Angielskifrancuskihiszpański

Ad


Ulubiona usługa OnWorks

spacy-transformers do pobrania dla systemu Linux

Bezpłatne pobieranie aplikacji spacy-transformers dla systemu Linux do uruchamiania online w Ubuntu online, Fedora online lub Debian online

Jest to aplikacja dla systemu Linux o nazwie spacy-transformers, której najnowszą wersję można pobrać jako v1.3.2sourcecode.zip. Można go uruchomić online w bezpłatnym dostawcy hostingu OnWorks dla stacji roboczych.

Pobierz i uruchom online tę aplikację o nazwie spacy-transformers z OnWorks za darmo.

Postępuj zgodnie z tymi instrukcjami, aby uruchomić tę aplikację:

- 1. Pobrałem tę aplikację na swój komputer.

- 2. Wpisz w naszym menedżerze plików https://www.onworks.net/myfiles.php?username=XXXXX z wybraną nazwą użytkownika.

- 3. Prześlij tę aplikację w takim menedżerze plików.

- 4. Uruchom emulator online OnWorks Linux lub Windows online lub emulator online MACOS z tej witryny.
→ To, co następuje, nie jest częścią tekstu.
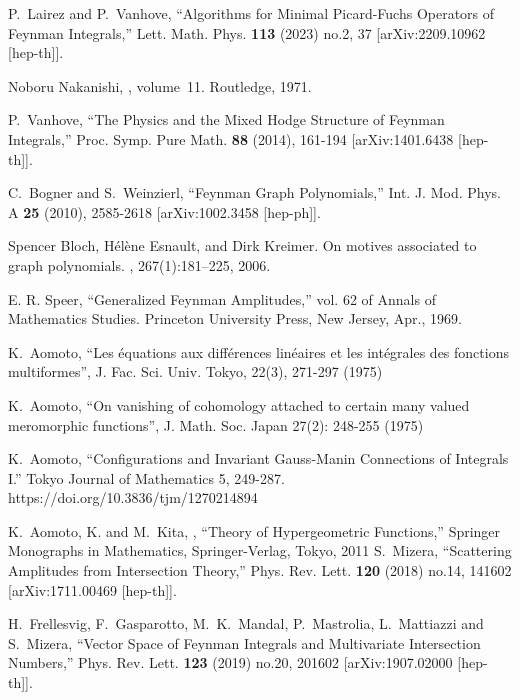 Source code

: \documentclass[a4paper,12pt]{article}
\numberwithin{equation}{section}
\numberwithin{figure}{section}
\begin{document}
\begin{thebibliography}{99}
P.~Lairez and P.~Vanhove,
``Algorithms for Minimal Picard-Fuchs Operators of Feynman Integrals,''
Lett. Math. Phys. \textbf{113} (2023) no.2, 37
[arXiv:2209.10962 [hep-th]].



Noboru Nakanishi,
, volume~11.
\newblock Routledge, 1971.

  
P.~Vanhove,
``The Physics and the Mixed Hodge Structure of Feynman Integrals,''
Proc. Symp. Pure Math. \textbf{88} (2014), 161-194
[arXiv:1401.6438 [hep-th]].


C.~Bogner and S.~Weinzierl,
``Feynman Graph Polynomials,''
Int. J. Mod. Phys. A \textbf{25} (2010), 2585-2618
[arXiv:1002.3458 [hep-ph]].

  
Spencer Bloch, H{\'e}l{\`e}ne Esnault, and Dirk Kreimer.
\newblock On motives associated to graph polynomials.
,
267(1):181--225, 2006.

  E. R. Speer, ``Generalized Feynman Amplitudes,'' vol. 62 of Annals of Mathematics Studies. Princeton University Press, New Jersey, Apr., 1969.
  


    K.~Aomoto, ``Les \'equations aux diff\'erences
     lin\'eaires et les int\'egrales des fonctions multiformes'',
     J. Fac. Sci. Univ. Tokyo, 22(3), 271-297  (1975)

   K.~Aomoto, ``On vanishing of cohomology attached to
    certain many valued meromorphic functions'', J. Math. Soc. Japan
    27(2): 248-255 (1975)

  
  K.~Aomoto, ``Configurations and Invariant Gauss-Manin Connections of Integrals I.'' Tokyo Journal of Mathematics 5, 249-287. https://doi.org/10.3836/tjm/1270214894

     K.~Aomoto, K. and M.~Kita, , ``Theory of Hypergeometric Functions,'' Springer Monographs in Mathematics, Springer-Verlag, Tokyo, 2011
S.~Mizera,
``Scattering Amplitudes from Intersection Theory,''
Phys. Rev. Lett. \textbf{120} (2018) no.14, 141602
[arXiv:1711.00469 [hep-th]].

H.~Frellesvig, F.~Gasparotto, M.~K.~Mandal, P.~Mastrolia, L.~Mattiazzi and S.~Mizera,
``Vector Space of Feynman Integrals and Multivariate Intersection Numbers,''
Phys. Rev. Lett. \textbf{123} (2019) no.20, 201602
[arXiv:1907.02000 [hep-th]].
    

\end{thebibliography}
\end{document}

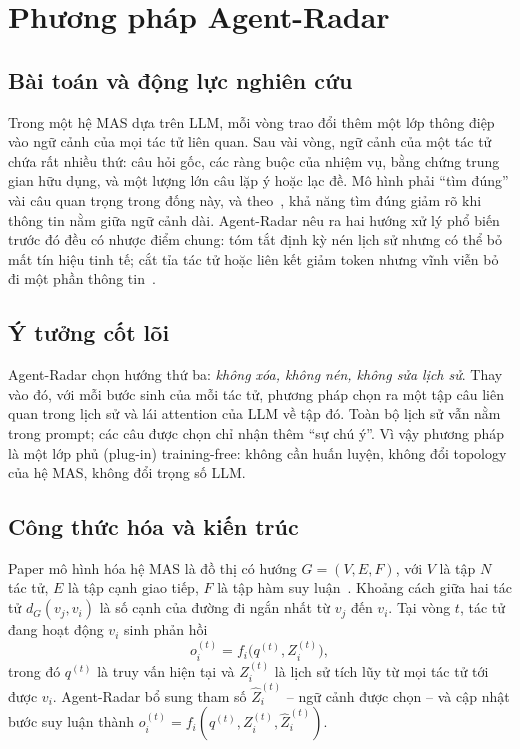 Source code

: \section{Phương pháp Agent-Radar}\label{sec:agentradar}

\subsection{Bài toán và động lực nghiên cứu}
Trong một hệ MAS dựa trên LLM, mỗi vòng trao đổi thêm một lớp thông điệp vào ngữ cảnh của mọi tác tử liên quan. Sau vài vòng, ngữ cảnh của một tác tử chứa rất nhiều thứ: câu hỏi gốc, các ràng buộc của nhiệm vụ, bằng chứng trung gian hữu dụng, và một lượng lớn câu lặp ý hoặc lạc đề. Mô hình phải ``tìm đúng'' vài câu quan trọng trong đống này, và theo~\cite{liu2024lost}, khả năng tìm đúng giảm rõ khi thông tin nằm giữa ngữ cảnh dài. Agent-Radar nêu ra hai hướng xử lý phổ biến trước đó đều có nhược điểm chung: tóm tắt định kỳ nén lịch sử nhưng có thể bỏ mất tín hiệu tinh tế; cắt tỉa tác tử hoặc liên kết giảm token nhưng vĩnh viễn bỏ đi một phần thông tin~\cite{agentradar2026}.

\subsection{Ý tưởng cốt lõi}
Agent-Radar chọn hướng thứ ba: \emph{không xóa, không nén, không sửa lịch sử}. Thay vào đó, với mỗi bước sinh của mỗi tác tử, phương pháp chọn ra một tập câu liên quan trong lịch sử và lái attention của LLM về tập đó. Toàn bộ lịch sử vẫn nằm trong prompt; các câu được chọn chỉ nhận thêm ``sự chú ý''. Vì vậy phương pháp là một lớp phủ (plug-in) training-free: không cần huấn luyện, không đổi topology của hệ MAS, không đổi trọng số LLM.

\subsection{Công thức hóa và kiến trúc}
Paper mô hình hóa hệ MAS là đồ thị có hướng $G = (V, E, F)$, với $V$ là tập $N$ tác tử, $E$ là tập cạnh giao tiếp, $F$ là tập hàm suy luận~\cite{agentradar2026}. Khoảng cách giữa hai tác tử $d_G(v_j, v_i)$ là số cạnh của đường đi ngắn nhất từ $v_j$ đến $v_i$. Tại vòng $t$, tác tử đang hoạt động $v_i$ sinh phản hồi
\begin{equation}
o^{(t)}_i = f_i\big(q^{(t)}, Z^{(t)}_i\big),
\label{eq:ar-infer}
\end{equation}
trong đó $q^{(t)}$ là truy vấn hiện tại và $Z^{(t)}_i$ là lịch sử tích lũy từ mọi tác tử tới được $v_i$. Agent-Radar bổ sung tham số $\hat{Z}^{(t)}_i$ -- ngữ cảnh được chọn -- và cập nhật bước suy luận thành $o^{(t)}_i = f_i(q^{(t)}, Z^{(t)}_i, \hat{Z}^{(t)}_i)$.

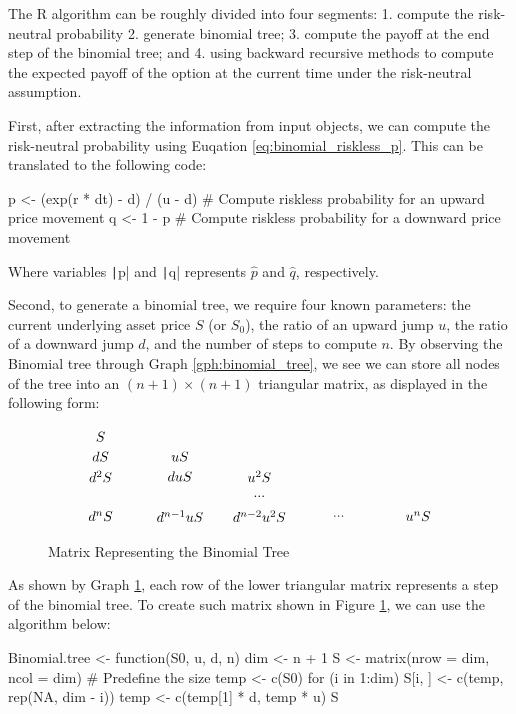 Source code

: The R algorithm can be roughly divided into four segments: 1. compute the risk-neutral probability 2. generate binomial tree; 3. compute the payoff at the end step of the binomial tree; and 4. using backward recursive methods to compute the expected payoff of the option at the current time under the risk-neutral assumption.

First, after extracting the information from input objects, we can compute the risk-neutral probability using Euqation \ref{eq:binomial_riskless_p}. This can be translated to the following code:

\begin{Rminted}
p <- (exp(r * dt) - d) / (u - d) # Compute riskless probability for an upward price movement
q <- 1 - p # Compute riskless probability for a downward price movement
\end{Rminted}

Where variables \texttt|p| and \texttt|q| represents $\hat{p}$ and $\hat{q}$, respectively.

Second, to generate a binomial tree, we require four known parameters: the current underlying asset price $S$ (or $S_0$), the ratio of an upward jump $u$, the ratio of a downward jump $d$, and the number of steps to compute $n$. By observing the Binomial tree through Graph \ref{gph:binomial_tree}, we see we can store all nodes of the tree into an $(n+1)\times (n+1)$ triangular matrix, as displayed in the following form:

\begin{figure}[H]
    \centering
    \[\tikz{
        \node (a) at (0, 2) {$S$};
        \node (b) at (0, 1.5) {$dS$};
        \node (c) at (2, 1.5) {$uS$};
        \node (d) at (0, 1) {$d^2S$};
        \node (e) at (2, 1) {$duS$};
        \node (f) at (4, 1) {$u^2S$};
        \node (g) at (4, 0.5) {$...$};
        \node (h) at (0, 0) {$d^nS$};
        \node (i) at (2, 0) {$d^{n-1}uS$};
        \node (j) at (4, 0) {$d^{n-2}u^2S$};
        \node (k) at (6, 0) {$...$};
        \node (l) at (8, 0) {$u^nS$};
    }\]
    \caption{Matrix Representing the Binomial Tree} \label{gph:tree_matrix}
\end{figure}

As shown by Graph \ref{gph:tree_matrix}, each row of the lower triangular matrix represents a step of the binomial tree. To create such matrix shown in Figure \ref{gph:tree_matrix}, we can use the algorithm below:

\begin{Rminted}
Binomial.tree <- function(S0, u, d, n) {
    dim <- n + 1
    S <- matrix(nrow = dim, ncol = dim) # Predefine the size
    temp <- c(S0)
    for (i in 1:dim) {
        S[i, ] <- c(temp, rep(NA, dim - i))
        temp <- c(temp[1] * d, temp * u)
    }
    S
}
\end{Rminted}

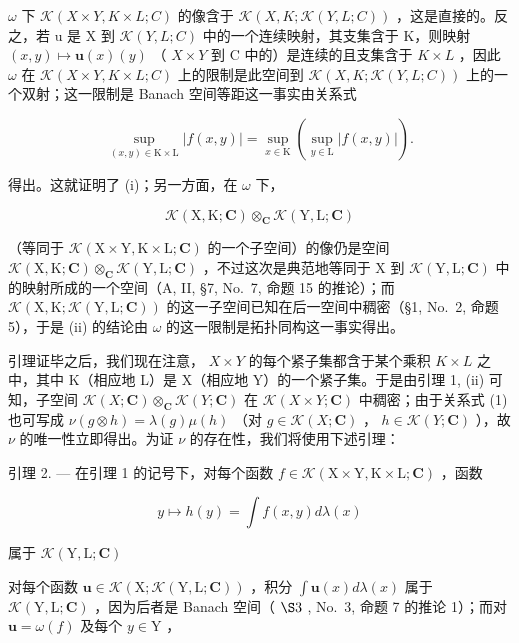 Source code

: \(\omega\) 下 \(\mathcal{K}(X\times Y,K\times L;C)\) 的像含于 \(\mathcal{K}(X,K;\mathcal{K}(Y,L;C))\) ，这是直接的。反之，若 u 是 X 到 \(\mathcal{K}(Y,L;C)\) 中的一个连续映射，其支集含于 K，则映射 \((x,y)\mapsto\mathbf{u}(x)(y)\) （ \(X\times Y\) 到 C 中的）是连续的且支集含于 \(K\times L\) ，因此 \(\omega\) 在 \(\mathcal{K}(X\times Y,K\times L;C)\) 上的限制是此空间到 \(\mathcal{K}(X,K;\mathcal{K}(Y,L;C))\) 上的一个双射；这一限制是 Banach 空间等距这一事实由关系式

\[
\sup _ {(x, y) \in \mathrm{K} \times \mathrm{L}} | f (x, y) | = \sup _ {x \in \mathrm{K}} \left(\sup _ {y \in \mathrm{L}} | f (x, y) |\right).
\]

得出。这就证明了 (i)；另一方面，在 \(\omega\) 下，

\[
\mathcal {K} (\mathrm{X}, \mathrm{K}; \mathbf {C}) \otimes_ {\mathbf {C}} \mathcal {K} (\mathrm{Y}, \mathrm{L}; \mathbf {C})
\]

（等同于 \(\mathcal{K}(\mathrm{X}\times \mathrm{Y},\mathrm{K}\times \mathrm{L};\mathbf{C})\) 的一个子空间）的像仍是空间 \(\mathcal{K}(\mathrm{X},\mathrm{K};\mathbf{C})\otimes_{\mathbf{C}}\mathcal{K}(\mathrm{Y},\mathrm{L};\mathbf{C})\) ，不过这次是典范地等同于 X 到 \(\mathcal{K}(\mathrm{Y},\mathrm{L};\mathbf{C})\) 中的映射所成的一个空间（A, II, §7, No.~7, 命题 15 的推论）；而 \(\mathcal{K}(\mathrm{X},\mathrm{K};\mathcal{K}(\mathrm{Y},\mathrm{L};\mathbf{C}))\) 的这一子空间已知在后一空间中稠密（§1, No.~2, 命题 5），于是 (ii) 的结论由 \(\omega\) 的这一限制是拓扑同构这一事实得出。

引理证毕之后，我们现在注意， \(X \times Y\) 的每个紧子集都含于某个乘积 \(K \times L\) 之中，其中 K（相应地 L）是 X（相应地 Y）的一个紧子集。于是由引理 1, (ii) 可知，子空间 \(\mathcal{K}(X; \mathbf{C}) \otimes_{\mathbf{C}} \mathcal{K}(Y; \mathbf{C})\) 在 \(\mathcal{K}(X \times Y; \mathbf{C})\) 中稠密；由于关系式 (1) 也可写成 \(\nu(g \otimes h) = \lambda(g)\mu(h)\) （对 \(g \in \mathcal{K}(X; \mathbf{C})\) ， \(h \in \mathcal{K}(Y; \mathbf{C})\) ），故 \(\nu\) 的唯一性立即得出。为证 \(\nu\) 的存在性，我们将使用下述引理：

引理 2. --- 在引理 1 的记号下，对每个函数 \(f \in \mathcal{K}(\mathrm{X} \times \mathrm{Y}, \mathrm{K} \times \mathrm{L}; \mathbf{C})\) ，函数

\[
y \mapsto h (y) = \int f (x, y) d \lambda (x)\tag{2}
\]

属于 \(\mathcal{K}(\mathrm{Y},\mathrm{L};\mathbf{C})\)

对每个函数 \(\mathbf{u} \in \mathcal{K}(\mathrm{X};\mathcal{K}(\mathrm{Y},\mathrm{L};\mathbf{C}))\) ，积分 \(\int \mathbf{u}(x)d\lambda (x)\) 属于 \(\mathcal{K}(\mathrm{Y},\mathrm{L};\mathbf{C})\) ，因为后者是 Banach 空间（ \(\S 3\) , No.~3, 命题 7 的推论 1）；而对 \(\mathbf{u} = \omega(f)\) 及每个 \(y \in \mathrm{Y}\) ，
- 5. W systemie operacyjnym OnWorks Linux, który właśnie uruchomiłeś, przejdź do naszego menedżera plików https://www.onworks.net/myfiles.php?username=XXXXX z wybraną nazwą użytkownika.

- 6. Pobierz aplikację, zainstaluj ją i uruchom.

ZRZUTY EKRANU

Ad


kosmiczne-transformatory


OPIS

spaCy obsługuje wiele przepływów pracy związanych z transferem i nauką wielozadaniową, które często mogą pomóc poprawić wydajność lub dokładność potoku. Transfer learning odnosi się do technik, takich jak tabele wektorów słów i wstępne szkolenie modelu językowego. Tych technik można użyć do zaimportowania wiedzy z surowego tekstu do potoku, dzięki czemu modele będą mogły lepiej uogólniać na podstawie przykładów z adnotacjami. Możesz konwertować wektory słów z popularnych narzędzi, takich jak FastText i Gensim, lub możesz załadować dowolny wstępnie wyszkolony model transformatora, jeśli zainstalujesz spacy-transformers. Możesz także przeprowadzić wstępne szkolenie własnego modelu języka za pomocą polecenia spacy pre train. Możesz nawet udostępnić swój transformator lub inny kontekstowy model osadzania w wielu komponentach, co może kilkakrotnie zwiększyć wydajność długich potoków. Aby skorzystać z uczenia transferowego, będziesz potrzebować co najmniej kilku przykładów z adnotacjami dla tego, co próbujesz przewidzieć.



Korzyści

  • Udostępnione warstwy osadzania
  • Możesz współdzielić pojedynczy transformator lub inny model tok2vec między wieloma komponentami, dodając Transformer
  • Użyj modeli transformatorów
  • Modele transformatorów mogą być używane jako zamienniki typu drop-in
  • Możesz także dostosować sposób, w jaki komponent Transformer ustawia adnotacje
  • Zalecanym przepływem pracy podczas szkolenia jest użycie systemu konfiguracyjnego spaCy


Język programowania

Python


Kategorie

Konstrukcje

Jest to aplikacja, którą można również pobrać z https://sourceforge.net/projects/spacy-transformers.mirror/. Został umieszczony w OnWorks, aby można go było uruchomić online w najprostszy sposób z jednego z naszych bezpłatnych systemów operacyjnych.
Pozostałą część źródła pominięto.